Steaming ahead

Alstom and E.ON Benelux have agreed on a contract to provide a steam turbine unit for the new fossil-fuel power plant at Maasvlakte power station.

Alstom

and

E.ON Benelux

have agreed on a contract to provide a steam turbine unit for the new fossil-fuel power plant at Maasvlakte power station in the Netherlands.

The new power plant, located near the North Sea and the Rotterdam harbour, will be able to co-fire biomass and is being designed for retrofitting with carbon capture technology.

As part of the agreement Alstom will provide a 1,110MW steam turbine generator package and will carry out transport to the site, deployment, commissioning and trial runs. The technology is expected to contribute to a total efficiency of 46 per cent, compared with a European average of 36 per cent.

Aris Blankenspoor, general project manager of E.ON’s Maasvlakte Power Plant 3 project, said: ‘New boiler technology, with super-critical steam parameters of 285 bar and 620°C, is key to an efficiency improvement of about 20 per cent per KW. We need less coal for the same amount of energy. Our flue-gas treatment results in the lowest possible specific emissions, for example, for dust, SO2, CO2 and NOx.

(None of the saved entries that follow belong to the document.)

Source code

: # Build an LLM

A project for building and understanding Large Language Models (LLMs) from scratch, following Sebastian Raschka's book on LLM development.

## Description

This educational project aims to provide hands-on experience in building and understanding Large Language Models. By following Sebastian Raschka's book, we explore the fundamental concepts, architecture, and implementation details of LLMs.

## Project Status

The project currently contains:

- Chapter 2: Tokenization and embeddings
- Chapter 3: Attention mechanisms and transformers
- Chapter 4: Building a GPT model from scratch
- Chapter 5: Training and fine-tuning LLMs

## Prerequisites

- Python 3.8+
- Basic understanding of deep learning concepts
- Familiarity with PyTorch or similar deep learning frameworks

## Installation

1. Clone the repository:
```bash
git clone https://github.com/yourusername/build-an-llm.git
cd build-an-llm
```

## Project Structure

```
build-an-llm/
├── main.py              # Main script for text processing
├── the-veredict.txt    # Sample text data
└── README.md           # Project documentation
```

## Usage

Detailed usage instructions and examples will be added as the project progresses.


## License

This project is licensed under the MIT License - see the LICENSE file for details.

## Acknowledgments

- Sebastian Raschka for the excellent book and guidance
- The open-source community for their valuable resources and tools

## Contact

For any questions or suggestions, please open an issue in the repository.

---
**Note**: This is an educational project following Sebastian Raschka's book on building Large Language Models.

Therefore, realising a coal-fired power plant with emissions comparable with gas-fired units.’

Guy Chardon, senior vice-president of Alstom Power Thermal Products division, added: ‘This new generation of steam turbine generator technology, resulting in high plant efficiency, is key to significantly reducing CO2 emissions in coal-fired power plants while considerably improving power plant economics.’

The Maasvlakte power plant is expected to begin commercial operation from 2013.